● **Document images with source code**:
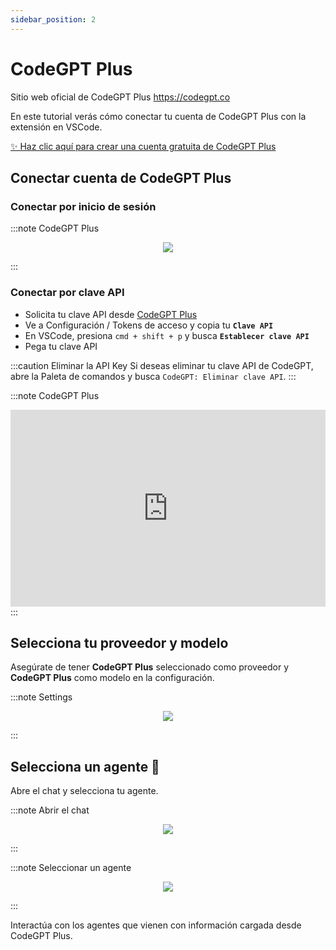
 ```yaml
---
sidebar_position: 2
---
```


# CodeGPT Plus
Sitio web oficial de CodeGPT Plus https://codegpt.co

En este tutorial verás cómo conectar tu cuenta de CodeGPT Plus con la extensión en VSCode.

[✨ Haz clic aquí para crear una cuenta gratuita de CodeGPT Plus](https://account.codegpt.co/auth/register)

## Conectar cuenta de CodeGPT Plus

### Conectar por inicio de sesión

:::note CodeGPT Plus 
<p align="center">
    <img src="https://github.com/davila7/code-gpt-docs/assets/6216945/a52e225b-ee54-442d-9fed-1df917d6be6f" />
</p>
:::

### Conectar por clave API

- Solicita tu clave API desde [CodeGPT Plus](https://account.codegpt.co/auth/register)
- Ve a Configuración / Tokens de acceso y copia tu **`Clave API`**
- En VSCode, presiona ```cmd + shift + p``` y busca **`Establecer clave API`**
- Pega tu clave API

:::caution Eliminar la API Key
Si deseas eliminar tu clave API de CodeGPT, abre la Paleta de comandos y busca `CodeGPT: Eliminar clave API`.
:::

:::note CodeGPT Plus
<iframe width="100%" height="315" src="https://www.youtube.com/embed/UX9LncRh0h8?si=WhWQFld30fGUoYOF" title="YouTube video player" frameborder="0" allow="accelerometer; autoplay; clipboard-write; encrypted-media; gyroscope; picture-in-picture; web-share" allowfullscreen></iframe>
:::

## Selecciona tu proveedor y modelo

Asegúrate de tener **CodeGPT Plus** seleccionado como proveedor y **CodeGPT Plus** como modelo en la configuración.

:::note Settings
<p align="center">
    <img src="https://github-production-user-asset-6210df.s3.amazonaws.com/6216945/274446065-993eca0d-30e3-4642-8e08-c5e51381f0e6.png" />
</p>
:::

## Selecciona un agente 🤖

Abre el chat y selecciona tu agente.

:::note Abrir el chat <p align="center">
    <img src="https://github.com/davila7/code-gpt-docs/assets/6216945/0c64590b-503d-4cfe-9b68-0dad0f52cfa8" />
</p>
:::

:::note Seleccionar un agente 
<p align="center">
    <img src="https://github-production-user-asset-6210df.s3.amazonaws.com/6216945/274446169-16c2182e-ce76-41c5-8ca4-59e1069dee60.png" />
</p>
:::

Interactúa con los agentes que vienen con información cargada desde CodeGPT Plus.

● **GOAL OF THE EXERCISE**: Return the data above unchanged. Pictures are not part of the copy.

● **YOUR SOLUTION**:
 ```yaml
---
sidebar_position: 2
---
```


# CodeGPT Plus
Sitio web oficial de CodeGPT Plus https://codegpt.co

En este tutorial verás cómo conectar tu cuenta de CodeGPT Plus con la extensión en VSCode.

[✨ Haz clic aquí para crear una cuenta gratuita de CodeGPT Plus](https://account.codegpt.co/auth/register)

## Conectar cuenta de CodeGPT Plus

### Conectar por inicio de sesión

:::note CodeGPT Plus 
<p align="center">
    <img src="https://github.com/davila7/code-gpt-docs/assets/6216945/a52e225b-ee54-442d-9fed-1df917d6be6f" />
</p>
:::

### Conectar por clave API

- Solicita tu clave API desde [CodeGPT Plus](https://account.codegpt.co/auth/register)
- Ve a Configuración / Tokens de acceso y copia tu **`Clave API`**
- En VSCode, presiona ```cmd + shift + p``` y busca **`Establecer clave API`**
- Pega tu clave API

:::caution Eliminar la API Key
Si deseas eliminar tu clave API de CodeGPT, abre la Paleta de comandos y busca `CodeGPT: Eliminar clave API`.
:::

:::note CodeGPT Plus
<iframe width="100%" height="315" src="https://www.youtube.com/embed/UX9LncRh0h8?si=WhWQFld30fGUoYOF" title="YouTube video player" frameborder="0" allow="accelerometer; autoplay; clipboard-write; encrypted-media; gyroscope; picture-in-picture; web-share" allowfullscreen></iframe>
:::

## Selecciona tu proveedor y modelo

Asegúrate de tener **CodeGPT Plus** seleccionado como proveedor y **CodeGPT Plus** como modelo en la configuración.

:::note Settings
<p align="center">
    <img src="https://github-production-user-asset-6210df.s3.amazonaws.com/6216945/274446065-993eca0d-30e3-4642-8e08-c5e51381f0e6.png" />
</p>
:::

## Selecciona un agente 🤖

Abre el chat y selecciona tu agente.

:::note Abrir el chat <p align="center">
    <img src="https://github.com/davila7/code-gpt-docs/assets/6216945/0c64590b-503d-4cfe-9b68-0dad0f52cfa8" />
</p>
:::

:::note Seleccionar un agente 
<p align="center">
    <img src="https://github-production-user-asset-6210df.s3.amazonaws.com/6216945/274446169-16c2182e-ce76-41c5-8ca4-59e1069dee60.png" />
</p>
:::

Interactúa con los agentes que vienen con información cargada desde CodeGPT Plus.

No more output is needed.